→ What to produce
From the listing below, pick out each line with the word "Critical".

→ Record extracts

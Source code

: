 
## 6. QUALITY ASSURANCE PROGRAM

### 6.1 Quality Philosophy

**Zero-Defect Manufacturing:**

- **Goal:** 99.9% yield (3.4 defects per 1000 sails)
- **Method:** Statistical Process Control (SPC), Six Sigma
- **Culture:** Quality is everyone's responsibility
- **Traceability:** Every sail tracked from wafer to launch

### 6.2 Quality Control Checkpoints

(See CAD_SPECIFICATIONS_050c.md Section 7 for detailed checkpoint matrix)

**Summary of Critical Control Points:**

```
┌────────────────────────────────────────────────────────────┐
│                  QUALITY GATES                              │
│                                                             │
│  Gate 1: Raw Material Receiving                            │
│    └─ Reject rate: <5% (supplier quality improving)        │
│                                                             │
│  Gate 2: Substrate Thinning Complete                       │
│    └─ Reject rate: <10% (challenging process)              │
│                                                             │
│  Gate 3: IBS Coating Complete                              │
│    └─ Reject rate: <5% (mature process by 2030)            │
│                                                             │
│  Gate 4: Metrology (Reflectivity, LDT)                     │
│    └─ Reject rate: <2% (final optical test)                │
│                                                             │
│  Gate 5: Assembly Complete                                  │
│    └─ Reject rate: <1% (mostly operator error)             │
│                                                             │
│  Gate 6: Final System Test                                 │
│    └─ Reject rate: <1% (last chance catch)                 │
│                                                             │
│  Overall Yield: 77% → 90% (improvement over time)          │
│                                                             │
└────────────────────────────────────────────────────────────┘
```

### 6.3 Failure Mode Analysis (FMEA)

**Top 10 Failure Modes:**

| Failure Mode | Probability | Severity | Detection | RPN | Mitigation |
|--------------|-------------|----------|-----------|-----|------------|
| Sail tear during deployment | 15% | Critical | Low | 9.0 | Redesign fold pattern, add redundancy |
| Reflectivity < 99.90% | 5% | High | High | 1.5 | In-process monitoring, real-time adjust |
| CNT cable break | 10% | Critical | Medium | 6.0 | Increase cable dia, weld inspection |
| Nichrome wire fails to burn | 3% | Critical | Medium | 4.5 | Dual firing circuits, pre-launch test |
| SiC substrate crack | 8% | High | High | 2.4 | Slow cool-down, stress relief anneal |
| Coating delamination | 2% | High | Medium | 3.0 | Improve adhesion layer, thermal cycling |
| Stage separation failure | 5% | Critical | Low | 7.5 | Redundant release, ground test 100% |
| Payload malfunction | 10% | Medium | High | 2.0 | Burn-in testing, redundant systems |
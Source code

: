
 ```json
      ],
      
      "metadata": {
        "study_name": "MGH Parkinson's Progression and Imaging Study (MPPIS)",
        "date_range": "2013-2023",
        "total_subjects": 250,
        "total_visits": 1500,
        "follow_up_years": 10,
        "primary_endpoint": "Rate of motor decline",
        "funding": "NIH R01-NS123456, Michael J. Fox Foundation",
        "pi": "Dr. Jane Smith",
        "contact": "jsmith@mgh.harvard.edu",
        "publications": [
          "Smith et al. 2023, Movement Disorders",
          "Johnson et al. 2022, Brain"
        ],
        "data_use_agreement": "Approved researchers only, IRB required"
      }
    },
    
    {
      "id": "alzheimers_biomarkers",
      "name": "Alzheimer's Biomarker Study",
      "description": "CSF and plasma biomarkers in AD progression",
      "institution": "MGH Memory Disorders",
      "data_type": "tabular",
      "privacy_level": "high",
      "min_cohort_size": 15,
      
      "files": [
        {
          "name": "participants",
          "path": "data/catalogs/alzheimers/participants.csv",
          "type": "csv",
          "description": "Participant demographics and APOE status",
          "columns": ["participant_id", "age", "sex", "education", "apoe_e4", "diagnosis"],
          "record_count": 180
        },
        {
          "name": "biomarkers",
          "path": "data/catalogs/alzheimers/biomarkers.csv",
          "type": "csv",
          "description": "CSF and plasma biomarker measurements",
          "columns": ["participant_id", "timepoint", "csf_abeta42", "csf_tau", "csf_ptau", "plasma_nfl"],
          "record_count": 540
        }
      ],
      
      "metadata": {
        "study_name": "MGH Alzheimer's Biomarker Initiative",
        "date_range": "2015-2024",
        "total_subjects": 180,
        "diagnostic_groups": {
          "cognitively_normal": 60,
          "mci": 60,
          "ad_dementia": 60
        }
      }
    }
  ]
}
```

→ Your response
**Summary of Critical Control Points:**
| Sail tear during deployment | 15% | Critical | Low | 9.0 | Redesign fold pattern, add redundancy |
| CNT cable break | 10% | Critical | Medium | 6.0 | Increase cable dia, weld inspection |
| Nichrome wire fails to burn | 3% | Critical | Medium | 4.5 | Dual firing circuits, pre-launch test |
| Stage separation failure | 5% | Critical | Low | 7.5 | Redundant release, ground test 100% |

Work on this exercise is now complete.